Data excerpts
>>>

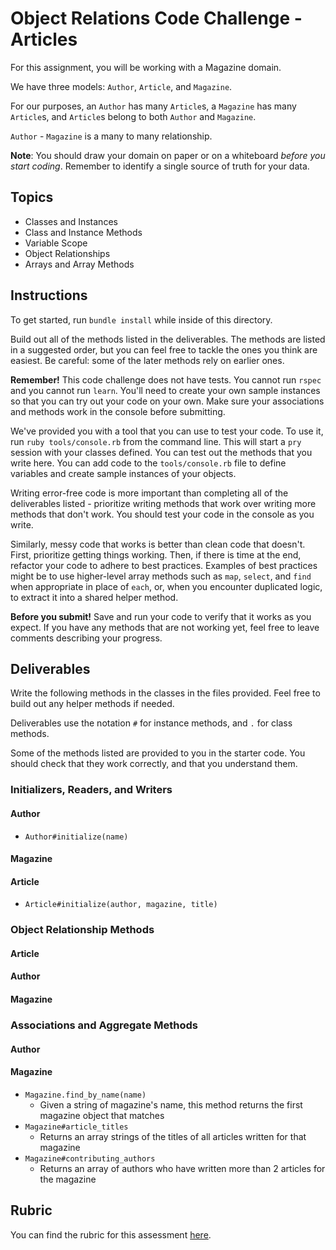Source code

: # Object Relations Code Challenge - Articles

For this assignment, you will be working with a Magazine domain.

We have three models: `Author`, `Article`, and `Magazine`.

For our purposes, an `Author` has many `Article`s, a `Magazine` has many `Article`s, and `Article`s belong to both `Author` and `Magazine`.

`Author` - `Magazine` is a many to many relationship.

**Note**: You should draw your domain on paper or on a whiteboard _before you start coding_. Remember to identify a single source of truth for your data.

## Topics

- Classes and Instances
- Class and Instance Methods
- Variable Scope
- Object Relationships
- Arrays and Array Methods

## Instructions

To get started, run `bundle install` while inside of this directory.

Build out all of the methods listed in the deliverables. The methods are listed in a suggested order, but you can feel free to tackle the ones you think are easiest. Be careful: some of the later methods rely on earlier ones.

**Remember!** This code challenge does not have tests. You cannot run `rspec` and you cannot run `learn`. You'll need to create your own sample instances so that you can try out your code on your own. Make sure your associations and methods work in the console before submitting.

We've provided you with a tool that you can use to test your code. To use it, run `ruby tools/console.rb` from the command line. This will start a `pry` session with your classes defined. You can test out the methods that you write here. You can add code to the `tools/console.rb` file to define variables and create sample instances of your objects.

Writing error-free code is more important than completing all of the deliverables listed - prioritize writing methods that work over writing more methods that don't work. You should test your code in the console as you write.

Similarly, messy code that works is better than clean code that doesn't. First, prioritize getting things working. Then, if there is time at the end, refactor your code to adhere to best practices. Examples of best practices might be to use higher-level array methods such as `map`, `select`, and `find` when appropriate in place of `each`, or, when you encounter duplicated logic, to extract it into a shared helper method.

**Before you submit!** Save and run your code to verify that it works as you expect. If you have any methods that are not working yet, feel free to leave comments describing your progress.

## Deliverables

Write the following methods in the classes in the files provided. Feel free to build out any helper methods if needed.

Deliverables use the notation `#` for instance methods, and `.` for class methods.

Some of the methods listed are provided to you in the starter code. You should check that they work correctly, and that you understand them.

### Initializers, Readers, and Writers

#### Author

- `Author#initialize(name)`
  <!-- - An author is initialized with a name, as a string.
  - A name **cannot** be changed after it is initialized. -->
<!-- - `Author#name`
  - Returns the name of the author -->

#### Magazine

<!-- - `Magazine#initialize(name, category)`
  - A magazine is initialized with a name as a string and a category as a string
  - The name and category of the magazine **can be** changed after being initialized. -->
<!-- - `Magazine#name`
  - Returns the name of this magazine -->
<!-- - `Magazine#category`
  - Returns the category of this magazine -->
<!-- - `Magazine.all`
  - Returns an array of all Magazine instances -->

#### Article

- `Article#initialize(author, magazine, title)`
  <!-- - An article is initialized with an author as an Author object, a magazine as a Magazine object, and title as a string. -->
  <!-- - An article **cannot** change its author, magazine, or title after it is has been initialized. -->
<!-- - `Article#title`
  - Returns the title for that given article -->
<!-- - `Article.all`
  - Returns an array of all Article instances -->

### Object Relationship Methods

#### Article

<!-- - `Article#author`
  - Returns the author for that given article
- `Article#magazine`
  - Returns the magazine for that given article -->

#### Author

<!-- - `Author#articles`
  - Returns an array of Article instances the author has written -->
<!-- - `Author#magazines`
  - Returns a **unique** array of Magazine instances for which the author has contributed to -->

#### Magazine

<!-- - `Magazine#contributors`
  - Returns an array of Author instances who have written for this magazine -->

### Associations and Aggregate Methods

#### Author

<!-- - `Author#add_article(magazine, title)`
  - Given a magazine (as Magazine instance) and a title (as a string), creates a new Article instance and associates it with that author and that magazine. -->
<!-- - `Author#topic_areas`
  - Returns a **unique** array of strings with the categories of the magazines the author has contributed to -->

#### Magazine

- `Magazine.find_by_name(name)`
  - Given a string of magazine's name, this method returns the first magazine object that matches
- `Magazine#article_titles`
  - Returns an array strings of the titles of all articles written for that magazine
- `Magazine#contributing_authors`
  - Returns an array of authors who have written more than 2 articles for the magazine

## Rubric

You can find the rubric for this assessment [here](https://github.com/learn-co-curriculum/se-rubrics/blob/master/module-1.md).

<<<

▶ **What is being asked**
Copy whichever lines of the records above contain the word "written".

▶ **The answer**
  - Returns an array of Article instances the author has written -->
  - Returns an array of Author instances who have written for this magazine -->
  - Returns an array strings of the titles of all articles written for that magazine
  - Returns an array of authors who have written more than 2 articles for the magazine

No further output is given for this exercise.